After we were settled, the chaperones rounded us up beside the fire. “Write your name three times,” they said as they handed out little slips of paper, and we did. Some of us used our own names, and some of us went with noms de guerre like Fart Face and Sprinkle Butt. We then carried our names to a row of shoeboxes lined up around the fire pit. Each box had a sign for a different activity: Dreamcatcher Weaving, Bows & Arrows, Hiking, Bird Watching, Whittled Flutes, and several more. I was paralyzed by choice; we hadn’t been given a list of options in advance, and I felt unprepared to face the moment of reckoning. I looked around at my friends, who went for safe bets like Beading and Drum Circle. My boy buddies dropped their names into things like La Crosse and Lifeguard Training.
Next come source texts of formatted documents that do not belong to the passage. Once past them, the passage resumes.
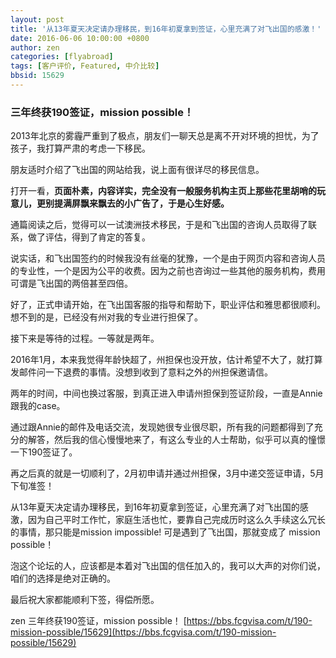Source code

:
 ```yaml
---
layout: post
title: '从13年夏天决定请办理移民，到16年初夏拿到签证，心里充满了对飞出国的感激！'
date: 2016-06-06 10:00:00 +0800
author: zen
categories: [flyabroad]
tags: [客户评价, Featured, 中介比较]
bbsid: 15629
---
```


### 三年终获190签证，mission possible！

2013年北京的雾霾严重到了极点，朋友们一聊天总是离不开对环境的担忧，为了孩子，我打算严肃的考虑一下移民。

朋友适时介绍了飞出国的网站给我，说上面有很详尽的移民信息。

打开一看，**页面朴素，内容详实，完全没有一般服务机构主页上那些花里胡哨的玩意儿，更别提满屏飘来飘去的小广告了，于是心生好感。**

通篇阅读之后，觉得可以一试澳洲技术移民，于是和飞出国的咨询人员取得了联系，做了评估，得到了肯定的答复。

说实话，和飞出国签约的时候我没有丝毫的犹豫，一个是由于网页内容和咨询人员的专业性，一个是因为公平的收费。因为之前也咨询过一些其他的服务机构，费用可谓是飞出国的两倍甚至四倍。

好了，正式申请开始，在飞出国客服的指导和帮助下，职业评估和雅思都很顺利。想不到的是，已经没有州对我的专业进行担保了。

接下来是等待的过程。一等就是两年。

2016年1月，本来我觉得年龄快超了，州担保也没开放，估计希望不大了，就打算发邮件问一下退费的事情。没想到收到了意料之外的州担保邀请信。

两年的时间，中间也换过客服，到真正进入申请州担保到签证阶段，一直是Annie跟我的case。

通过跟Annie的邮件及电话交流，发现她很专业很尽职，所有我的问题都得到了充分的解答，然后我的信心慢慢地来了，有这么专业的人士帮助，似乎可以真的憧憬一下190签证了。

再之后真的就是一切顺利了，2月初申请并通过州担保，3月中递交签证申请，5月下旬准签！

从13年夏天决定请办理移民，到16年初夏拿到签证，心里充满了对飞出国的感激，因为自己平时工作忙，家庭生活也忙，要靠自己完成历时这么久手续这么冗长的事情，那只能是mission impossible! 可是遇到了飞出国，那就变成了 mission possible！

泡这个论坛的人，应该都是本着对飞出国的信任加入的，我可以大声的对你们说，咱们的选择是绝对正确的。

最后祝大家都能顺利下签，得偿所愿。

zen 三年终获190签证，mission possible！ [https://bbs.fcgvisa.com/t/190-mission-possible/15629](https://bbs.fcgvisa.com/t/190-mission-possible/15629)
Then I saw a box at the end of the row that almost empty, except for a handful of names: Pond-Scum Skimming. I shook my head in disbelief that anyone would want to waste a precious activity slot on that. No way, I knew better than that. Instead, I dropped my name in Beading, Hiking, and Peanut Butter Newsletter. Everyone already knew I was one of the English Kids, and I figured I’d try to do at least one sensible activity during my time on the mountain.

The next day, all of us were required to run through a ropes course in the woods, complete with balance beams and nets we jumped into from platforms high off the ground. After that, we dispersed to Activity #1: Beading, where I achieved a necklace. The next morning, we got up early for Activity #2: Hiking, where we saw rabbits and owl poop.
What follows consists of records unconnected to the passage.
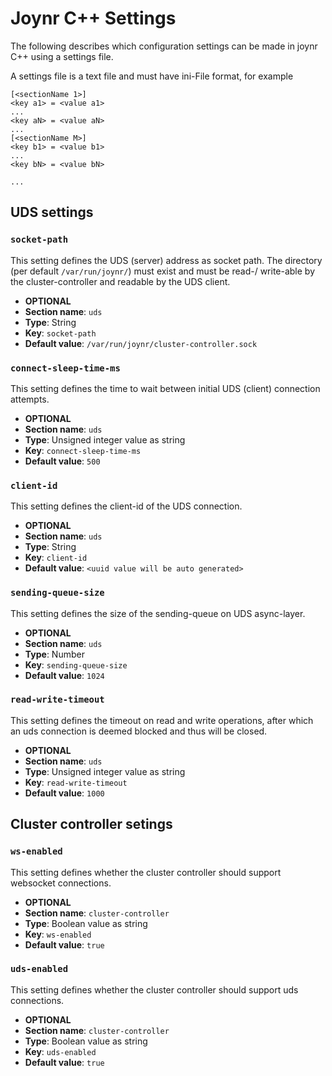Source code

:# Joynr C++ Settings

The following describes which configuration settings can be made in joynr C++
using a settings file.

A settings file is a text file and must have ini-File format, for example

```
[<sectionName 1>]
<key a1> = <value a1>
...
<key aN> = <value aN>
...
[<sectionName M>]
<key b1> = <value b1>
...
<key bN> = <value bN>

...
```

## UDS settings

### `socket-path`

This setting defines the UDS (server) address as socket path.
The directory (per default `/var/run/joynr/`) must exist and must be read-/
write-able by the cluster-controller and readable by the UDS client. 

* **OPTIONAL**
* **Section name**: `uds`
* **Type**: String
* **Key**: `socket-path`
* **Default value**: `/var/run/joynr/cluster-controller.sock`

### `connect-sleep-time-ms`

This setting defines the time to wait between initial UDS (client)
connection attempts.

* **OPTIONAL**
* **Section name**: `uds`
* **Type**: Unsigned integer value as string
* **Key**: `connect-sleep-time-ms`
* **Default value**: `500`

### `client-id`

This setting defines the client-id of the UDS connection.

* **OPTIONAL**
* **Section name**: `uds`
* **Type**: String
* **Key**: `client-id`
* **Default value**: `<uuid value will be auto generated>`

### `sending-queue-size`

This setting defines the size of the sending-queue on UDS async-layer.

* **OPTIONAL**
* **Section name**: `uds`
* **Type**: Number
* **Key**: `sending-queue-size`
* **Default value**: `1024`

### `read-write-timeout`

This setting defines the timeout on read and write operations,
after which an uds connection is deemed blocked and thus will be closed.

* **OPTIONAL**
* **Section name**: `uds`
* **Type**: Unsigned integer value as string
* **Key**: `read-write-timeout`
* **Default value**: `1000`

## Cluster controller setings

### `ws-enabled`

This setting defines whether the cluster controller should support
websocket connections.

* **OPTIONAL**
* **Section name**: `cluster-controller`
* **Type**: Boolean value as string
* **Key**: `ws-enabled`
* **Default value**: `true`

### `uds-enabled`

This setting defines whether the cluster controller should support
uds connections.

* **OPTIONAL**
* **Section name**: `cluster-controller`
* **Type**: Boolean value as string
* **Key**: `uds-enabled`
* **Default value**: `true`


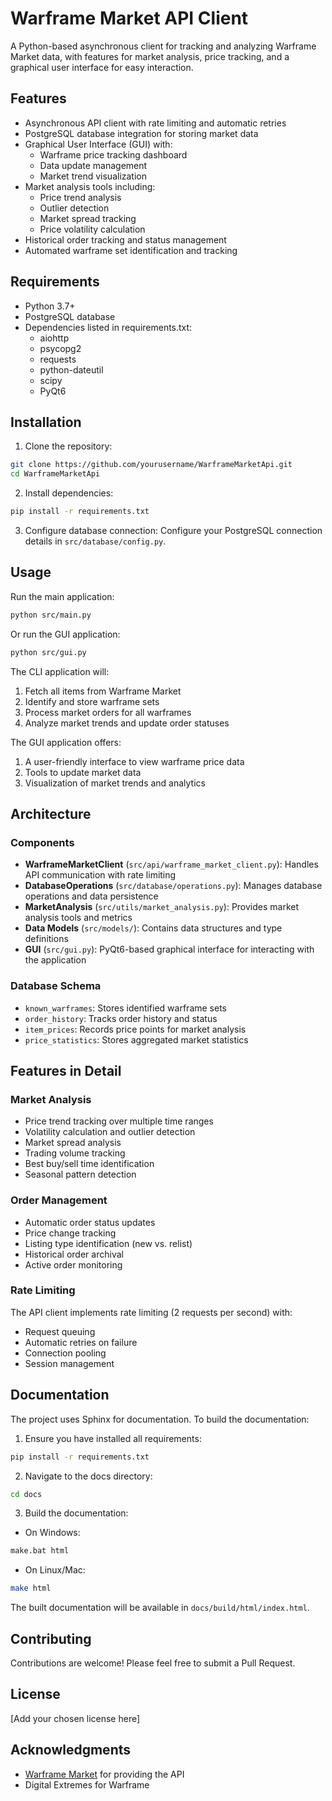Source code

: # Warframe Market API Client

A Python-based asynchronous client for tracking and analyzing Warframe Market data, with features for market analysis, price tracking, and a graphical user interface for easy interaction.

## Features

- Asynchronous API client with rate limiting and automatic retries
- PostgreSQL database integration for storing market data
- Graphical User Interface (GUI) with:
  - Warframe price tracking dashboard
  - Data update management
  - Market trend visualization
- Market analysis tools including:
  - Price trend analysis
  - Outlier detection
  - Market spread tracking
  - Price volatility calculation
- Historical order tracking and status management
- Automated warframe set identification and tracking

## Requirements

- Python 3.7+
- PostgreSQL database
- Dependencies listed in requirements.txt:
  - aiohttp
  - psycopg2
  - requests
  - python-dateutil
  - scipy
  - PyQt6

## Installation

1. Clone the repository:
```bash
git clone https://github.com/yourusername/WarframeMarketApi.git
cd WarframeMarketApi
```

2. Install dependencies:
```bash
pip install -r requirements.txt
```

3. Configure database connection:
Configure your PostgreSQL connection details in `src/database/config.py`.

## Usage

Run the main application:

```bash
python src/main.py
```

Or run the GUI application:

```bash
python src/gui.py
```

The CLI application will:
1. Fetch all items from Warframe Market
2. Identify and store warframe sets
3. Process market orders for all warframes
4. Analyze market trends and update order statuses

The GUI application offers:
1. A user-friendly interface to view warframe price data
2. Tools to update market data
3. Visualization of market trends and analytics

## Architecture

### Components

- **WarframeMarketClient** (`src/api/warframe_market_client.py`): Handles API communication with rate limiting
- **DatabaseOperations** (`src/database/operations.py`): Manages database operations and data persistence
- **MarketAnalysis** (`src/utils/market_analysis.py`): Provides market analysis tools and metrics
- **Data Models** (`src/models/`): Contains data structures and type definitions
- **GUI** (`src/gui.py`): PyQt6-based graphical interface for interacting with the application

### Database Schema

- `known_warframes`: Stores identified warframe sets
- `order_history`: Tracks order history and status
- `item_prices`: Records price points for market analysis
- `price_statistics`: Stores aggregated market statistics

## Features in Detail

### Market Analysis

- Price trend tracking over multiple time ranges
- Volatility calculation and outlier detection
- Market spread analysis
- Trading volume tracking
- Best buy/sell time identification
- Seasonal pattern detection

### Order Management

- Automatic order status updates
- Price change tracking
- Listing type identification (new vs. relist)
- Historical order archival
- Active order monitoring

### Rate Limiting

The API client implements rate limiting (2 requests per second) with:
- Request queuing
- Automatic retries on failure
- Connection pooling
- Session management

## Documentation

The project uses Sphinx for documentation. To build the documentation:

1. Ensure you have installed all requirements:
```bash
pip install -r requirements.txt
```

2. Navigate to the docs directory:
```bash
cd docs
```

3. Build the documentation:
- On Windows:
```bash
make.bat html
```
- On Linux/Mac:
```bash
make html
```

The built documentation will be available in `docs/build/html/index.html`.

## Contributing

Contributions are welcome! Please feel free to submit a Pull Request.

## License

[Add your chosen license here]

## Acknowledgments

- [Warframe Market](https://warframe.market/) for providing the API
- Digital Extremes for Warframe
The last day of camp, I was sore and cranky when I reported for Newsletter duty at the front office of the campground. For reasons now lost to history, I ended up last in line for my assignment: “Go cover Pond-Scum Skimming,” the parent chaperone told me, ignoring my scrunched-up nose. “Get going, hurry up.” She handed me a pocket-sized green notebook and a pencil and sent me to catch up with the group.

I wandered into the supply cabin to see a small handful of my classmates pulling waders and rubber boots over their clothes. One of them was Matt, the boy who got the most detentions of anyone in our grade. In ninth grade, he’d be my first-ever date to the movies, but at the supply cabin we just ignored each other as I took notes about the group’s preparations. Then I followed the would-be skimmers to the pond at the base of Peanut Butter Mountain, and I watched from the shore as they all got in the water and the chaperone handed them butterfly nets.

Technically, I wasn’t allowed to participate, but I could smell the algae and batted just as many mosquitoes off my neck as everybody else. The skimmers dragged the nets across the top of the water and dumped “samples” into buckets on the shore. Matt worked diligently in the water and so did I as I watched him, filling little page after little page with observations of the scene. Back at the supply cabin, my classmates put bits of algae on slides and looked at them under the microscope. Matt let me look through his and I watched wiggly, living creatures of all sorts of shapes and sizes. Worms, bacteria, almost certainly a few amoebas — it was grossly incredible, and I was deeply impressed.

I was self-aware enough to know, even then, that I didn’t really want to get in that stinky pond myself, even after my amazement at what I saw through the microscope. But I had suddenly developed a new appreciation for the kind of people who did want to get in there. And I understood clearly that as a writer, I got the chance to witness something special, something extra, in the pond and the make-shift lab. Everybody else at camp only got to participate in three activities, but by tagging along to the pond, I’d essentially finagled my way into a fourth.

That evening, we all got back on the bus to head home from the mountain, and I lugged a bag full of unused sanitary napkins up the steps. The little green notebook was still tucked snug in my back pocket.